Usually caused by a rupture of the pleura and can be sponatneous.
- Lung - asthma, TB, COPD, pneumonia, cancer, abscess, CF, fibrosis
- Non-lung - connective tissue: sarcoidosis; trauma: both iatrogenic and non-iatrogenic
Being a young, thin man.
Medical Emergency - Tension pneumothorax is where an artificial valve means air can't get back out from in the pleural space e.g. a really quick and deadly pneumothorax. Same symptoms as below but really bad.
- Respiratory - shortness of breath, pleuritic chest pain, diminished breath sounds and hyperesonant over affected area, reduced chest expansion
- Cardiac - tachycardia, hypotension
- Neck - deviated trachea, distended neck veins
Do an expiratory CXR (done whilst they've fully exhaled). Look for an area devoid of markings on the periphery of the collapsed lung.

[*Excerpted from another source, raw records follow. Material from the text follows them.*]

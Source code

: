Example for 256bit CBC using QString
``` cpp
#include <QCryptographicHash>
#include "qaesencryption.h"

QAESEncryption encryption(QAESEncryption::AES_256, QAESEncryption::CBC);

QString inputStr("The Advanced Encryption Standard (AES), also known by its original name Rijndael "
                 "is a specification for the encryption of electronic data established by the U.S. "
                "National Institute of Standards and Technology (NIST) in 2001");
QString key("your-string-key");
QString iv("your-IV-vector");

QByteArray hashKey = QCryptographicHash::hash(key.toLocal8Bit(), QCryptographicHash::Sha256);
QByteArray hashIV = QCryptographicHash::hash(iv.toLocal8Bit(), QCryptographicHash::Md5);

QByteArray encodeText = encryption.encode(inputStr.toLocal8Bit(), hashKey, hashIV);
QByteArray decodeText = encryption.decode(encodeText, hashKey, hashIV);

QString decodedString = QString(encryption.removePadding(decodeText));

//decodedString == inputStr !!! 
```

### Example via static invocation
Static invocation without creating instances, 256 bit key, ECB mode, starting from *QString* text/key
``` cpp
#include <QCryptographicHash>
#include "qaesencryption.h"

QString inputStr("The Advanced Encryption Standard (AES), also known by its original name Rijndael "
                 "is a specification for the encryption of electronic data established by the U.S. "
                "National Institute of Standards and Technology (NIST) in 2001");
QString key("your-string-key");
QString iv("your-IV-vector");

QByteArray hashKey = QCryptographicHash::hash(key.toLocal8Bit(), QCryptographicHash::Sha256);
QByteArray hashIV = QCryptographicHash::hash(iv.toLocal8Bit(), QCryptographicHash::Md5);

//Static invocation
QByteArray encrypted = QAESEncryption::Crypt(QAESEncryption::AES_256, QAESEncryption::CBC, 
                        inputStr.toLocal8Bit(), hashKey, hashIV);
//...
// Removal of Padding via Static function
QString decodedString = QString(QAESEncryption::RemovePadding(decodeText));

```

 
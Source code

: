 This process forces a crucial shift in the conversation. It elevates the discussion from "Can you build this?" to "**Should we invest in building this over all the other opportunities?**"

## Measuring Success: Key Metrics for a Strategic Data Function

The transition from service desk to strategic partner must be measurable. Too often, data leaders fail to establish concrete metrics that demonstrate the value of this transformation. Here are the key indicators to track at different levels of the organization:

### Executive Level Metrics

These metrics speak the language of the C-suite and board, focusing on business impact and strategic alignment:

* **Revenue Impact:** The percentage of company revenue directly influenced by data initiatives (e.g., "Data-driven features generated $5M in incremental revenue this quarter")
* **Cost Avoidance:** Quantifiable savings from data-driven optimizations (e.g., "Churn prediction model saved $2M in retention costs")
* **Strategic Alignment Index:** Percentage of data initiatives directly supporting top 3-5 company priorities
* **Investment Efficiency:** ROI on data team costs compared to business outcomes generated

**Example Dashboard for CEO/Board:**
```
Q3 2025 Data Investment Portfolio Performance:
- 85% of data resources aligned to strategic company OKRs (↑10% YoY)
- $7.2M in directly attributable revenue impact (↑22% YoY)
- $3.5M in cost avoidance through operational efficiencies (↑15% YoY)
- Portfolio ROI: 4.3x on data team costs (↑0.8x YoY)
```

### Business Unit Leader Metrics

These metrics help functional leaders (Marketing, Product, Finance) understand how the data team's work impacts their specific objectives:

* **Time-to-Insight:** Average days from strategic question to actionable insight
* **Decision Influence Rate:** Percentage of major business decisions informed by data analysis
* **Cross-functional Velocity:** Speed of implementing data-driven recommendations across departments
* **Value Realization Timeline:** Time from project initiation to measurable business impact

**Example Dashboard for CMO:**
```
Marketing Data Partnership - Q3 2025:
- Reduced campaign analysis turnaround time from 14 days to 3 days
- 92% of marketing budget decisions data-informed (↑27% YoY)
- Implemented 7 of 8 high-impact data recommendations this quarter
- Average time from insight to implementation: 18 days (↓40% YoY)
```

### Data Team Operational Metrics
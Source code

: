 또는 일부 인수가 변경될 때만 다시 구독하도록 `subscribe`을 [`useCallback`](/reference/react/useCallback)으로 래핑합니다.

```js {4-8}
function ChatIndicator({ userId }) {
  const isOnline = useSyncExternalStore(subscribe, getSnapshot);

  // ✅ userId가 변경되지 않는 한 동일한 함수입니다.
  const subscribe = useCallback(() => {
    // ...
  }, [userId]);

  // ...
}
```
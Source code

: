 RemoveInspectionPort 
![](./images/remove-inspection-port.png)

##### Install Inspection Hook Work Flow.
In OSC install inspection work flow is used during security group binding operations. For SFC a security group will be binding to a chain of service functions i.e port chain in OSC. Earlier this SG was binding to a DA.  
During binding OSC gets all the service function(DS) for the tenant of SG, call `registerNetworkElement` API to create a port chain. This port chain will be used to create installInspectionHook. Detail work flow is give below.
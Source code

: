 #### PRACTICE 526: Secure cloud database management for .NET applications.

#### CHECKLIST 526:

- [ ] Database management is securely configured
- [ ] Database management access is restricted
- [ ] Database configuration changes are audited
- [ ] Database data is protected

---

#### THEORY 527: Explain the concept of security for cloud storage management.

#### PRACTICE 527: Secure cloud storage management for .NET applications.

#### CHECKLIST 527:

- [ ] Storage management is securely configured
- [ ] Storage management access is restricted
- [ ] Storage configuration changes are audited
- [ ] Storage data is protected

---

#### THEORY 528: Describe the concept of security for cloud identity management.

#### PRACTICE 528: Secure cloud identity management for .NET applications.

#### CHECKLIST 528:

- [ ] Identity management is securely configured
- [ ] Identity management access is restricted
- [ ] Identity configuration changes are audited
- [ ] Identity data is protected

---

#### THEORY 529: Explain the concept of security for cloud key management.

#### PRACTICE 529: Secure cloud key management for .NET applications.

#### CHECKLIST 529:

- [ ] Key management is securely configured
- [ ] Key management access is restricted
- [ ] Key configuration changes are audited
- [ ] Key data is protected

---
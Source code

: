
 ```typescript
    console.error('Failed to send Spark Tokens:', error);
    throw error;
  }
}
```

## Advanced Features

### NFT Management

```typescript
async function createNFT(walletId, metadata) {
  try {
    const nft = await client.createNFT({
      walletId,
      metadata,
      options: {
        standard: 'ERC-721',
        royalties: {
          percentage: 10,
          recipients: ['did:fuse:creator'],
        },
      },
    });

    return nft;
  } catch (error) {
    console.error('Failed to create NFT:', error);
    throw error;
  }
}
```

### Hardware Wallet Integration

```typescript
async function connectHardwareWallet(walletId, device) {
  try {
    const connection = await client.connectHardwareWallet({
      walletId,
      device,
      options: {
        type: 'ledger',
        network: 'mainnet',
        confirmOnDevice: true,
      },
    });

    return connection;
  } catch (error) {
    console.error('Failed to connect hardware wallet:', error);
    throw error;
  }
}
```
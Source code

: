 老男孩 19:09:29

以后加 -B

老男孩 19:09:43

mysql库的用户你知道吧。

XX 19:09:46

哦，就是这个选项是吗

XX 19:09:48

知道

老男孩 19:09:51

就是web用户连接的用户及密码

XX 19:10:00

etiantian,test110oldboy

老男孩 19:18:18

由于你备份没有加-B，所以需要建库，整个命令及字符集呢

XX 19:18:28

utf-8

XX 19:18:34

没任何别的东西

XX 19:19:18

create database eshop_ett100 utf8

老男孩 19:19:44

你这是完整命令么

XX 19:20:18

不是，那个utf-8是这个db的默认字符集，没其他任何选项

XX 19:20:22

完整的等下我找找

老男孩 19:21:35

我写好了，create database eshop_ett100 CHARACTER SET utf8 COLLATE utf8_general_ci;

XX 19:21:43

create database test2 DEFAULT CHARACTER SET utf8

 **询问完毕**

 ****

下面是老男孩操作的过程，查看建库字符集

Acute; primary pneumothorax
- If no SOB, <2cm air on CXR - send home
- If successful aspiration - send home
- If successful repeat aspiration - send home
- If not - chest drain
Acute; secondary pneumothorax
When the pneumothorax is caused by something else, then you need to do slightly different stuff.
- If 'SOB AND >50y AND >2cm air on CXR - chest drain
- Otherwise aspiration - succesful, admit for 24h
- If unsuccessful aspiration - chest drain
Sometimes this may be necessary: bilateral; lung fails to expand after drain; 2 or more previous pneumothoraces on that side; or history of pneumothorax on same side.